Working with clay was immediate and satisfying in a way that designing on the computer wasn’t.
He had his first solo show at renowned design gallery The Future Perfect in 2014 and is now one of the most prominent ceramicists in the collectible market in the United States. While he began his ceramics career making vessels, Roinestad recently introduced lighting to his collections and has ambitions to produce ceramic furniture and large-scale sculpture.

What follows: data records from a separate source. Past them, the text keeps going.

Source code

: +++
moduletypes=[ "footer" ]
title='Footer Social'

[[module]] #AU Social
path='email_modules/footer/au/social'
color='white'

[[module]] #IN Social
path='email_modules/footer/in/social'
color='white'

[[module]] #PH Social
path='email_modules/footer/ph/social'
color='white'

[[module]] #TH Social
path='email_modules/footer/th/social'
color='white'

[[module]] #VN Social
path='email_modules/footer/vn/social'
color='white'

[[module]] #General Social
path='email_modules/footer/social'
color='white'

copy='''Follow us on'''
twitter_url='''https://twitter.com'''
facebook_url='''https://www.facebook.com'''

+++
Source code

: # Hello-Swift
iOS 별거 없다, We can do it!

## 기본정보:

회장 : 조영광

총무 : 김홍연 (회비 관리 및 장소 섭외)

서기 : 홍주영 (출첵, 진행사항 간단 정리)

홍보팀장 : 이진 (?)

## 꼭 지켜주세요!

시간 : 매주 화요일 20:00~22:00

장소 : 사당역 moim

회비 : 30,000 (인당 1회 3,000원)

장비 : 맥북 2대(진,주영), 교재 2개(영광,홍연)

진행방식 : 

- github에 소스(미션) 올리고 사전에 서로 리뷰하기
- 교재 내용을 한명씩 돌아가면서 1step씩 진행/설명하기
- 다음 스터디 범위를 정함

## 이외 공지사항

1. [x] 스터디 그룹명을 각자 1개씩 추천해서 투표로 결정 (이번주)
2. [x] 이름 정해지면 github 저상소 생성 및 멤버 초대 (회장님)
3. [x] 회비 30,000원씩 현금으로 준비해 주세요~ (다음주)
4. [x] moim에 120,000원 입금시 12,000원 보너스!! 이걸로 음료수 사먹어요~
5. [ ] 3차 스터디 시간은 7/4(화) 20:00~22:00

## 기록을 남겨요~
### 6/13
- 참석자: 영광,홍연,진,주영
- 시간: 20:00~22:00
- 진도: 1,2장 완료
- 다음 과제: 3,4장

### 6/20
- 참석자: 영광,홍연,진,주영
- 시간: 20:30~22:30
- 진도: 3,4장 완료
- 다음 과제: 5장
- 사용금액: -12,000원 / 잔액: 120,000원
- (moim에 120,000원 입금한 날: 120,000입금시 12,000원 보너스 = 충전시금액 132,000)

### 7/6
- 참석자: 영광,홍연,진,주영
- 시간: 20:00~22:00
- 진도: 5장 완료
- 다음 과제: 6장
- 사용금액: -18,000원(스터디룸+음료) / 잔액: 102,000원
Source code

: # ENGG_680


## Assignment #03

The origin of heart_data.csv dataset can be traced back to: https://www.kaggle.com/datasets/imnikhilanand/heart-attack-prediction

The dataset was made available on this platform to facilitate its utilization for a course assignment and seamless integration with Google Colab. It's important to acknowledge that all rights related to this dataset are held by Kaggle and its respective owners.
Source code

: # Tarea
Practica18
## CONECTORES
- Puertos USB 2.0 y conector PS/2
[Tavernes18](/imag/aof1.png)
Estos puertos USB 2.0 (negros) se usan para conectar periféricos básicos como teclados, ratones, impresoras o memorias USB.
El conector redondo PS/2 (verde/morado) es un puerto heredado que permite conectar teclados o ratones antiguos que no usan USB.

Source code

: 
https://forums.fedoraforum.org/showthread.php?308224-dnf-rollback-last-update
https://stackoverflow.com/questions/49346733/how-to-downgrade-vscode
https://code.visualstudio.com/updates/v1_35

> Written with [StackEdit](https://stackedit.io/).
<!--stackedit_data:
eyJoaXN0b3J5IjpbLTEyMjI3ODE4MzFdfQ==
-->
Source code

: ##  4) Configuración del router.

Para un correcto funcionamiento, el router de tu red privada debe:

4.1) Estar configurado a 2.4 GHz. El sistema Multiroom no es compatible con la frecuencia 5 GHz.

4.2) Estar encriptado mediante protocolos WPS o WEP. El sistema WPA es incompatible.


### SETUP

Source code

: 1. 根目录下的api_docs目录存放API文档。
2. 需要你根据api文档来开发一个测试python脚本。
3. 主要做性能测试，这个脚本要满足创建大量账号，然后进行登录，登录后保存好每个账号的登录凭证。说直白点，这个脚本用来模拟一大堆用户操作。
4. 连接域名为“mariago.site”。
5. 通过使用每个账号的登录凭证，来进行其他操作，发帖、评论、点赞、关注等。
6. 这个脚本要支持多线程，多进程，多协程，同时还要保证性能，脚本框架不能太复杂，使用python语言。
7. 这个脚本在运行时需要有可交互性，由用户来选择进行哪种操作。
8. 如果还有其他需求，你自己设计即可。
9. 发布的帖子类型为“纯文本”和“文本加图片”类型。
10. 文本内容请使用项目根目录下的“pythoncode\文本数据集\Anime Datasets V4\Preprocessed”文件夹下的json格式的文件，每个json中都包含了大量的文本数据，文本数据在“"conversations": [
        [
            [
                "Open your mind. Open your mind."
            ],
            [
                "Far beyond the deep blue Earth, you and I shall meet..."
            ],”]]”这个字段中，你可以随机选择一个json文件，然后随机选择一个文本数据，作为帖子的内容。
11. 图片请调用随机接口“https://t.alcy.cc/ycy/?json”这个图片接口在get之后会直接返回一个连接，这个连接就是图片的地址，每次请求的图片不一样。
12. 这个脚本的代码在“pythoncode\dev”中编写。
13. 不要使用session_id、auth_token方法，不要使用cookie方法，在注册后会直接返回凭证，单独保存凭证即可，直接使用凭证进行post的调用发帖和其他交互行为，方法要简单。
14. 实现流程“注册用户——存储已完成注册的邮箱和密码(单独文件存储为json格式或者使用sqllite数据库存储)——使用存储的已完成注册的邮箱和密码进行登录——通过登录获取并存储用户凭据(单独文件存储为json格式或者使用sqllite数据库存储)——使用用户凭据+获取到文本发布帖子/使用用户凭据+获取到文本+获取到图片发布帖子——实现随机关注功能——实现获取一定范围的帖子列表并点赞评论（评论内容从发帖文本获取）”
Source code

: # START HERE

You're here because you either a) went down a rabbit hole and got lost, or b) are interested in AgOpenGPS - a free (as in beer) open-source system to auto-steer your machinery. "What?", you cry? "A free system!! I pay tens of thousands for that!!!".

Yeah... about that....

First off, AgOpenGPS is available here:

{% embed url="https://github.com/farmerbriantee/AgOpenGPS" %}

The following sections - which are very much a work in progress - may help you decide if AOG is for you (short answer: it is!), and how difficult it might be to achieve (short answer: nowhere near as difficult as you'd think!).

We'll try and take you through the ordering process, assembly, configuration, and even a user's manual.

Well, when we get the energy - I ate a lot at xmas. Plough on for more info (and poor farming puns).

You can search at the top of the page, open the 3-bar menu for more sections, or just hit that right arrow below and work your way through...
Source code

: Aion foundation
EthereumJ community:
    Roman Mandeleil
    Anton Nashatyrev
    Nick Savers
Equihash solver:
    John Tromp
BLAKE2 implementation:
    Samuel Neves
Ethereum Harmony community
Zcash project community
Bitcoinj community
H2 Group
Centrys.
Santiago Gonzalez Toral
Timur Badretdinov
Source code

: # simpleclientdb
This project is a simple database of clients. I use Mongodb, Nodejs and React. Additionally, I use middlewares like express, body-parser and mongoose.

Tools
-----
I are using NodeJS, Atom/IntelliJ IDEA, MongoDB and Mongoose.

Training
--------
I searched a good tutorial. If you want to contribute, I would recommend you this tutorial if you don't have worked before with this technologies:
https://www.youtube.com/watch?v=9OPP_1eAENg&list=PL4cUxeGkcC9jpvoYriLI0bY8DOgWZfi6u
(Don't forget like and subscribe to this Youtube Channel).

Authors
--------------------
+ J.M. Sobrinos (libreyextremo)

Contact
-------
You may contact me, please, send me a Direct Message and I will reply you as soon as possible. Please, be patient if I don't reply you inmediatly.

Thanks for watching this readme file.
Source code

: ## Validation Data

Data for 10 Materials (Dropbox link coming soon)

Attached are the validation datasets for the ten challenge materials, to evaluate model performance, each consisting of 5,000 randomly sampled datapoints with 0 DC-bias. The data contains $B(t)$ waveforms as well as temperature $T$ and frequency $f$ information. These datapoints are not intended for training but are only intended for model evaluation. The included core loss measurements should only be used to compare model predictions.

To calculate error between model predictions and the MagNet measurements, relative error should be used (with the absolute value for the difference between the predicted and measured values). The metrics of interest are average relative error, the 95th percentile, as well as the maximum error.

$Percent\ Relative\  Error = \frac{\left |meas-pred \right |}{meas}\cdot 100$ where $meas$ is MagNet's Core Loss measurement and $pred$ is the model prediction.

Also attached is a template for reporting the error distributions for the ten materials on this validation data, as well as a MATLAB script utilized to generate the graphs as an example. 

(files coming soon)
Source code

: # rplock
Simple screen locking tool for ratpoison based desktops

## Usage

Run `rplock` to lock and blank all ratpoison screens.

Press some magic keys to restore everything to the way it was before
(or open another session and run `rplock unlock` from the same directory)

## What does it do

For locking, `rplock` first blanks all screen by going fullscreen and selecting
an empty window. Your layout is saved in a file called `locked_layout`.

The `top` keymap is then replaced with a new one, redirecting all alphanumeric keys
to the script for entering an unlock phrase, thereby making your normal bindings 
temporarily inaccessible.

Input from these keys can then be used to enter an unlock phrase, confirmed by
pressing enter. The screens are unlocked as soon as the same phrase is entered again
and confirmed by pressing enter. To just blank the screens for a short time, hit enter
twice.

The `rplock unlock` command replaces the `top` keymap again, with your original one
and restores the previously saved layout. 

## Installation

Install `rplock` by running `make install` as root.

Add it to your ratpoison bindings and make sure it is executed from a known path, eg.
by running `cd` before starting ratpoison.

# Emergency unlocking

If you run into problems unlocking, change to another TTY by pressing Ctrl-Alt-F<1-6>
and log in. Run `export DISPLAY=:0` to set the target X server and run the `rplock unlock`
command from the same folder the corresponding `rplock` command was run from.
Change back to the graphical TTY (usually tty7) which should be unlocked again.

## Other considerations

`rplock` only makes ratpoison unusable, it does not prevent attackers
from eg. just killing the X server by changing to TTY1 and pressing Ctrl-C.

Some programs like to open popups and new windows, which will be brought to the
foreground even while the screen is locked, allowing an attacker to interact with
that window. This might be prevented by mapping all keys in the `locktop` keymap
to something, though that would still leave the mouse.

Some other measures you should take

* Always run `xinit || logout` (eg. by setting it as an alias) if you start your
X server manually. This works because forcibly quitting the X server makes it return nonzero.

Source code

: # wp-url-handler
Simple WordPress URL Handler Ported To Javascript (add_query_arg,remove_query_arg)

Relishing the contrast to working on a screen, Roinestad can take up to a month to produce each vessel. He works on four or five pieces at a time and likes to include hand-built parts in his work, as well as elements that are thrown on the wheel. He enjoys the challenge at every step. “The clay can be very temperamental as it dries,” he says. Has it been difficult adapting to a slower mode? “I’m very impatient, always trying to speed up the process, which doesn’t always end well,” he admits.
erstudiola.com
Some ceramicists relish the challenge of getting this unpredictable medium to do what they want in order to craft faultless sculptures. Others resist it and cherish clay’s erratic nature. Italian ceramicist Paola Paronetto is one such artist.
For a decade now, she has been making forms using a process involving corrugated cardboard and slip (liquid clay). She dips the cardboard into the clay and then builds the bottle or bowl forms by hand using the slip as an adhesive. When the piece is fired in the kiln, the paper burns away under the 2,012-degree Fahrenheit (1,100-°C) temperatures, leaving the clay frozen in position.
It is this element of chance that Paronetto loves. “Working on the wheel inevitably leads you to precise work, which is not what I want,” she explains. “I need to be free from that constraint.” The results are delicate vessels that, when placed in small sets, appear like a still life by painter Giorgio Morandi. Glazing—which ranges from the moodily monochrome to primary technicolors and the occasional flash of gold luster—boosts the appeal and collectibility of her works.
Born in 1965, Paronetto first took up ceramics at age 18. She “immediately felt the magic in it” and took a series of courses. Since then she has exhibited widely, including shows at the Triennale Design Museum in Milan and the Contemporary Ceramics Centre in London. Today she teaches at the Meridiana School of Ceramics near Florence.
What does she enjoy most about ceramics? “Clay is such a versatile medium,” she says. “I especially like the variety of possibilities it offers to convey a message in terms of both aesthetics and function.”
paola-paronetto.com
Pottery has traces in most ancient civilizations. Everyone from the Mayans to the Egyptians to the Greeks and the Romans used pottery to carry or store things in: grains, food, wine, and, of course, water. This heritage is something many of the current generation of ceramicists—however avant-garde their work—attempts to tap into.
New Mexico-based Jami Porter Lara, whose work has appeared in the Museum of Contemporary Art in Los Angeles, is one example. She produces clay versions of plastic water bottles inspired by Native American pottery traditions. In 2011 she was traveling on the US-Mexico border and noticed discarded water bottles in the same place where potsherds—fragments of ancient pottery once used by the Mogollan culture thousands of years before—could also be found. She then visited Mata Ortiz, the historic ceramics capital in Mexico, to learn the ancient techniques she still uses today.
“We learned to forage and prepare clay, build with coils, burnish with a stone, and reduction fire [reduce the available oxygen to change the clay’s texture] in a pit,” she explains. The earthenware clay she uses contains some ancient organisms: “It is partly because of these traces of carbon and iron that it fires to such an exquisite black.” Pottery is a way to commune with the past, which Porter Lara readily exploits. “To work with clay is to work with history,” she says.